“El mar me cuenta historias”

Rosamar Corcuera (Lima, 1968) nació con el arte en las venas, y es en la actualidad es una de las artistas plásticas más talentosas. Hija del venerable poeta peruano Arturo Corcuera y hermana del reconocido documentalista Javier Corcuera, Rosamar ha desarrollado su propia carrera artística, exitosa y llena de ese lenguaje poético, del que nos tiene acostumbrado la familia Corcuera. 

Escribe Carlos Omar Amorós

Rosamar estudió dibujo en la Facultad de Artes Plásticas de la Pontificia Universidad Católica del Perú con Cristina Gálvez, y pintura en el taller de Miguel Ángel Cuadros. Ha presentado numerosas exposiciones individuales en Lima y ha participado en diversas muestras colectivas.

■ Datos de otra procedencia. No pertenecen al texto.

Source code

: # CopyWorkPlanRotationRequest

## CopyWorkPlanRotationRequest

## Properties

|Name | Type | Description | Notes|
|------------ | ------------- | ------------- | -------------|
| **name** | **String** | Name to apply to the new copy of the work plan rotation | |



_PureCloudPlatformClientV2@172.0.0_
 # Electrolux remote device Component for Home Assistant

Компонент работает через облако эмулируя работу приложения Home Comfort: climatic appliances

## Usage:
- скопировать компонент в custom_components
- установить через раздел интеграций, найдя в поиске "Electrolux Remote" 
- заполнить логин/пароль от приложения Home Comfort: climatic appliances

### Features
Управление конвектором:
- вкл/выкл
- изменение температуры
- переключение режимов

La artista fue seleccionada para integrar la muestra Iberoamérica Pinta, que se exhibió en museos y galerías de más de veinte países, entre ellos la Casa de América de Madrid (1997), e invitada al Encuentro Internacional de Arte Artifariti, en Sahara Occidental (2008). Además, ha ilustrado Antología General del Cuento Infantil Peruano (2001) de César Toro Montalvo y El Amaru (1998) de Danilo Sánchez Lihón, así como otros textos para Perú Report, Radda Barner, UNESCO y UNICEF. Y claro, ha ilustrado numerosos poemarios de su padre como A bordo del arca (2006. Premio Casa de las Américas), La canción de las letras (2003), El Libro de las Adivinanzas (1997), Declaración de amor o los derechos del niño (1996), y Canto y gemido de la Tierra (1995).

Entorno marino

Rosamar Corcuera se enfoca siempre en el mar cuando realiza su trabajo, ella trata de pensar el por qué, y llega a la conclusión que todo viene de su infancia. Recuerda que acompañaba a su padre a veranear en una casa del balneario de Punta Negra, y el mar siempre era inmenso e interminable para ella, como es igual para todo niño. Además debe estar en la sangre, dice. Su padre nació en el puerto de Salaverry en Trujillo, y en su poesía está presente el mar, y eso también se lo ha transmitido. Así creció con el océano en su subconsciente, imaginando qué habría dentro de ese espacio misterioso, sintiéndolo y escuchándolo como si le contara historias. Y si todo eso no bastase, también nos comenta que tiene una tía coleccionista de caracoles marinos a nivel internacional. Es decir, hubo todo un entorno que después ha salido a relucir en su trabajo, y vino solo.

Trabajo natural

Rosamar hace cerámica con volumen, tipo escultórica; para ella el límite entre cerámica y escultura no existe, no se fija en ello al momento de trabajar. Lo que le gusta más de ella es que le puede poner color, para ello usa óxidos y pigmentos que es lo más parecido a la tierra de color (minerales usados en las pinturas) o al óleo. Su forma de trabajar ha ido cambiando con el tiempo. Lo más usual es que empiece cogiendo el barro y de ahí ver lo que hace, para ella lo más importante es cómo va saliendo. Su trabajo es más instintivo y por lo tanto propio, desde su concepción; pero en ocasiones Corcuera realiza trabajos por encargo, en base a una inspiración suya. Por ejemplo, cuando le piden una guardiana del agua, lo hace en total libertad, pero con la seguridad de que entregará una pieza de arte que conmueva a quien la posee. También crea adornos, cosas más pequeñas, piezas utilitarias, ilustraciones, que le permiten tener otros ingresos. En los últimos tiempos dedica su tiempo a la construcción de elementos relacionados al diseño, como mármoles, es decir, dentro del campo del diseño de interiores, pero siempre con un toque artístico. Mientras que la ilustración se le acomoda una tarea afín a su trabajo, y va enriqueciendo su universo estético.

Impacto sensorial

Le gusta el impacto que puede tener una pieza suya en el público, ya sea positivo o negativo. Le agrada todo tipo de comentarios; claro, lo ideal es que todos sean buenos, pero si hay críticas negativas las toma a bien porque le ayudan a mejorar. “Hay gente que me dice: tus dibujos no me gustan tanto como tu cerámica, o tu cerámica me gusta, pero tus dibujos me encantan”, nos cuenta. Su más grande influencia es el arte de la emblemática Tilsa Tsuchiya, quien era muy amiga de su padre y que desarrolló un lado onírico y fabuloso. Por estos días está elaborando muestras de cerámica en pequeño formato para una próxima exposición, mientras busca galería y postula a una vacante como profesora de arte en un colegio. De algo hay que vivir, nos dice, mientras nosotros sentimos vivir en cada una de sus obras.